## [Instructions to follow]
Copy out the lines below that hold the word "dart".

## [Available data]

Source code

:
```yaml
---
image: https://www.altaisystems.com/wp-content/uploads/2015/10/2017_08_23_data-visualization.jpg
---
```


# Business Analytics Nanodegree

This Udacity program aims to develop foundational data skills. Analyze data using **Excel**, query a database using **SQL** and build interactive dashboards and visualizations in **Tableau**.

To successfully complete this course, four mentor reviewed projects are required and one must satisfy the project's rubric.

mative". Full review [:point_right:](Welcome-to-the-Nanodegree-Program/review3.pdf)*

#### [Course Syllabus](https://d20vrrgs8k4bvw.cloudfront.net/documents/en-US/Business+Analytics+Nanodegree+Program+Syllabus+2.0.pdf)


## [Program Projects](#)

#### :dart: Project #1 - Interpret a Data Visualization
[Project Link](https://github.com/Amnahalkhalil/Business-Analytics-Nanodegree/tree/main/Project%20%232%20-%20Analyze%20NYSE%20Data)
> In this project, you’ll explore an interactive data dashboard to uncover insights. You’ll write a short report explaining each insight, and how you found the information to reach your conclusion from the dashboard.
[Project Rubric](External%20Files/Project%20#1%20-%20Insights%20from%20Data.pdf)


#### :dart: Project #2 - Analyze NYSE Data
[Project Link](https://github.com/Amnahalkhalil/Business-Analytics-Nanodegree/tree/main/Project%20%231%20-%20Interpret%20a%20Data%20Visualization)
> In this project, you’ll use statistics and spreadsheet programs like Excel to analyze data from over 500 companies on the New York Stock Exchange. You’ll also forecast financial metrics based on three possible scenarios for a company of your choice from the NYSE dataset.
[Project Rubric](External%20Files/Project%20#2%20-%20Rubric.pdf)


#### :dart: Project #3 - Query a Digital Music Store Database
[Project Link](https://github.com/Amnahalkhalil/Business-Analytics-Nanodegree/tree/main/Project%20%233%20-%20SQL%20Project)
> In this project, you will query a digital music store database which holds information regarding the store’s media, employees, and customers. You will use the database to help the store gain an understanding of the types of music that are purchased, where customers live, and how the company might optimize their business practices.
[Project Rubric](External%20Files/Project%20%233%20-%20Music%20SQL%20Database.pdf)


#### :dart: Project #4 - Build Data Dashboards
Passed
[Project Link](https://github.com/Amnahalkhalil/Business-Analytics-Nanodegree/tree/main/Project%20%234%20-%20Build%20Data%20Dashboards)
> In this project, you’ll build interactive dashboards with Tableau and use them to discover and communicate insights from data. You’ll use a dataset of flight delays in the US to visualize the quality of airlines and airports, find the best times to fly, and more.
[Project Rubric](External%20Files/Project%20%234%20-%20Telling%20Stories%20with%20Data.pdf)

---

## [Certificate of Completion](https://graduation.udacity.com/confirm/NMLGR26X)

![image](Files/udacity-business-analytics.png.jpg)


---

## [Exercise result]
#### :dart: Project #1 - Interpret a Data Visualization
#### :dart: Project #2 - Analyze NYSE Data
#### :dart: Project #3 - Query a Digital Music Store Database
#### :dart: Project #4 - Build Data Dashboards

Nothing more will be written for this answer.